La Nouvelle-Zemble et le Spitzberg sont presque entièrement dessinés, alors
que la carte de 1628 ne donnait que la côte occidentale. Au Spitzberg, nommé
Terre Verte, apparaît le refuge aux Français ou Port-St Louis. Les pêcheurs
basques et normands, sous la direction de Vrolicq du Havre, avaient obtenu un
monopole pour la pêche de la baleine en ces régions depuis 1632, mais en avaient
été expulsés par les Hollandais et ne conservaient plus qu'un "refuge" nommé
Saint-Louis, en l'honneur de Louis XIII. En 1647, un Basque de Ciboure trouva
une technique pour fondre l'huile de la baleine à bord: les cabanes et les fourneaux
de ces havres saisonniers ne furent dès lors utilisés qu'accidentellement. Au
large de l'Irlande, deux îlots, brasil et maidan, sont des îles imaginaires
que beaucoup de portulans du XVIè siècle avaient placées là. En Asie, si la
muraille de Chine est bien dessinée, on lit encore, au nord, le nom du Cathay
de Marco Polo. Et si le Japon, à la forme découpée, est orienté Est-Ouest, les
Philippines, les îles de la Sonde et la Nouvelle Guinée forment un ensemble
assez correct. La Terre Australle incognue s'étend tout au long de la carte.
Ainsi la croyance en un vaste continent austral se maintenait au milieu du XVIIème
siècle et devait durer jusqu'au tour du monde de Cook ( 1772-1775). En Amérique
du Nord, une inscription placée à la hauteur des Grands Lacs et au Nord de la
Californie, formant une île, note : "l'on croit qu'il y a passage de là au Japan".

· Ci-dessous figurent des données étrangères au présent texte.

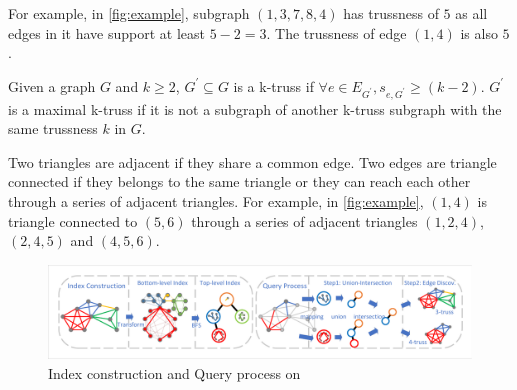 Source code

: For example, in \autoref{fig:example}, subgraph $(1,3,7,8,4)$ has trussness of $5$ as all edges in it have support at least $5-2=3$. The trussness of edge $(1,4)$ is also $5$.

\begin{Def}[k-truss]
Given a graph $G$ and $k \ge 2$, $G^{\prime} \subseteq G$ is a k-truss if $\forall e \in E_{G^{\prime}}, s_{e,G^{\prime}} \ge (k - 2)$. 
$G^{\prime}$ is a maximal k-truss if it is not a subgraph of another k-truss subgraph with the same trussness $k$ in $G$.
\label{def:k-truss}
\end{Def}


Two triangles are adjacent if they share a common edge. Two edges are triangle connected if they belongs to the same triangle or they can reach each other through a series of adjacent triangles. For example, in \autoref{fig:example}, $(1,4)$ is triangle connected to $(5,6)$ through a series of adjacent triangles $(1,2,4)$, $(2,4,5)$ and $(4,5,6)$.
%


\begin{figure}[ht]
    \centering
    \includegraphics[width=0.9\linewidth, trim={0.6cm 0.6cm, 0.6cm, 0.6cm}, clip]{./figures/flow.pdf}
		\vspace{-0.2cm}
    \caption{Index construction and Query process on \twolevelindex{}}
    \label{fig:flow}
		\vspace{-0.5cm}
\end{figure}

Partageant cette croyance, Champlain avait préconisé la remontée du Saint Laurent
jusqu'aux Grands Lacs, puis la descente d'une rivière sortant d'un lac "qui
tombe au Sud dans la mer Vermejo ou Californie". Le voyage de 1612 ne permit
pas de trouver le passage; néanmoins, vingt ans après, Guérard retient l'idée
d'un passage possible. En Amérique du Sud, le "c. de Nord" évoque la colonie
ébauchée en Guyane depuis 1626, par des marchands de Rouen.